Ramazan ‘da kimler oruç tutamaz?
Uzmanlar oruç tutan kişilerin sağlığına bir zarar vermemesi halinde tutulmasının anlamlı olacağına dikkat çekerken şu durumdakileri de uyarıyor; ‘Gün içinde ilaç almaya ihtiyaç duyan kalp ve böbrek hastaları, şeker hastaları, vücut direnci düşük ve aşırı zayıf kişiler, ameliyattan yeni çıkmış hastalar, ağır gebelik geçirenler, loğusalık döneminde olanlar, emziren anneler oruçtan muaftır, yani tutmak mecburiyetinde değildir.

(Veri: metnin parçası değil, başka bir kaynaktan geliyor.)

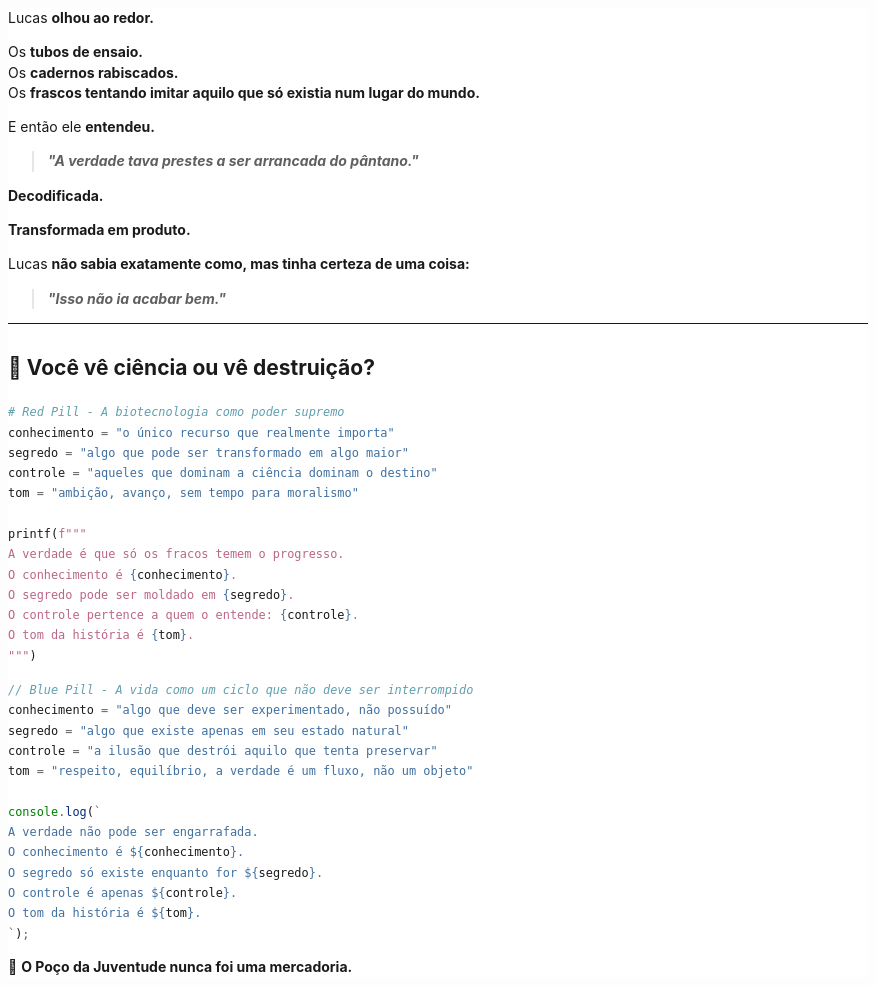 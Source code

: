 Lucas **olhou ao redor.**  

Os **tubos de ensaio.**  
Os **cadernos rabiscados.**  
Os **frascos tentando imitar aquilo que só existia num lugar do mundo.**  

E então ele **entendeu.**  

> **_"A verdade tava prestes a ser arrancada do pântano."_**  

**Decodificada.**  

**Transformada em produto.**  

Lucas **não sabia exatamente como, mas tinha certeza de uma coisa:**  

> **_"Isso não ia acabar bem."_**  

---

## **🧩 Você vê ciência ou vê destruição?**  

```python
# Red Pill - A biotecnologia como poder supremo
conhecimento = "o único recurso que realmente importa"
segredo = "algo que pode ser transformado em algo maior"
controle = "aqueles que dominam a ciência dominam o destino"
tom = "ambição, avanço, sem tempo para moralismo"

printf(f"""
A verdade é que só os fracos temem o progresso.
O conhecimento é {conhecimento}.
O segredo pode ser moldado em {segredo}.
O controle pertence a quem o entende: {controle}.
O tom da história é {tom}.
""")
```

```javascript
// Blue Pill - A vida como um ciclo que não deve ser interrompido
conhecimento = "algo que deve ser experimentado, não possuído"
segredo = "algo que existe apenas em seu estado natural"
controle = "a ilusão que destrói aquilo que tenta preservar"
tom = "respeito, equilíbrio, a verdade é um fluxo, não um objeto"

console.log(`
A verdade não pode ser engarrafada.
O conhecimento é ${conhecimento}.
O segredo só existe enquanto for ${segredo}.
O controle é apenas ${controle}.
O tom da história é ${tom}.
`);
```

📌 **O Poço da Juventude nunca foi uma mercadoria.**  
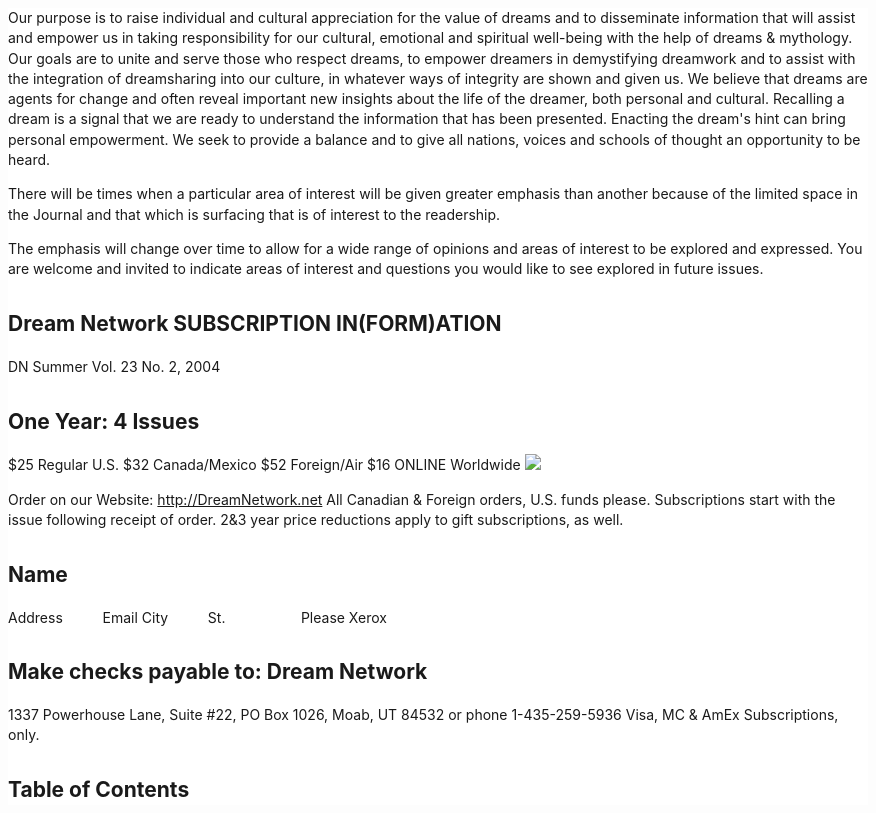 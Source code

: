 Our purpose is to raise individual and cultural appreciation for the value of dreams and to disseminate information that will assist and empower us in taking responsibility for our cultural, emotional and spiritual well-being with the help of dreams \& mythology. Our goals are to unite and serve those who respect dreams, to empower dreamers in demystifying dreamwork and to assist with the integration of dreamsharing into our culture, in whatever ways of integrity are shown and given us.
We believe that dreams are agents for change and often reveal important new insights about the life of the dreamer, both personal and cultural. Recalling a dream is a signal that we are ready to understand the information that has been presented. Enacting the dream's hint can bring personal empowerment.
We seek to provide a balance and to give all nations, voices and schools of thought an opportunity to be heard.

There will be times when a particular area of interest will be given greater emphasis than another because of the limited space in the Journal and that which is surfacing that is of interest to the readership.

The emphasis will change over time to allow for a wide range of opinions and areas of interest to be explored and expressed.
You are welcome and invited to indicate areas of interest and questions you would like to see explored in future issues.

## Dream Network SUBSCRIPTION IN(FORM)ATION

DN Summer Vol. 23 No. 2, 2004

## One Year: 4 Issues

\$25 Regular U.S.
$\$ 32$ Canada/Mexico
$\$ 52$ Foreign/Air
\$16 ONLINE Worldwide
![](https://cdn.mathpix.com/cropped/2025_01_30_b1e37b21cfb316235477g-02.jpg?height=261&width=226&top_left_y=1775&top_left_x=1313)

Order on our Website: http://DreamNetwork.net
All Canadian \& Foreign orders, U.S. funds please.
Subscriptions start with the issue following receipt of order.
$2 \& 3$ year price reductions apply to gift subscriptions, as well.

## Name

Address $\qquad$ Email
City $\qquad$ St. $\qquad$
$\qquad$ Please Xerox

## Make checks payable to: Dream Network

1337 Powerhouse Lane, Suite \#22, PO Box 1026, Moab, UT 84532 or phone 1-435-259-5936 Visa, MC \& AmEx Subscriptions, only.

## Table of Contents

Değerli Kardeşlerim Oruç ayı Kur’an ayıdır. Ramazan ayında Kur’an la daha çok hemhal olmak gerekir. Oruç Ayı Bin Aydan daha hayırlı olan Kadir gecesini bünyesinde barındıran bir aydır. Yüce Rabbim Bizleri bu önemli ay olan Ramazan ayından istifade eden kullarından eylesin. Bu fırsat zamanı olan ramazan ayını dolu dolu geçirelim. Rabbim Ramazan ayının hürmetine Günahlarımızı affetsin, Tuttuğumuz oruçları dergah-ı izzetinde kabul olan oruçlardan eylesin, Tüm kardeşlerimizin hastalarına şifa, dertlilerine deva, borçlularına edalar versin. Ramazanınız mübarek olsun. Rabbim bizleri kendisine layık kul, Peygamberimize layık ümmet etsin. AMİN:.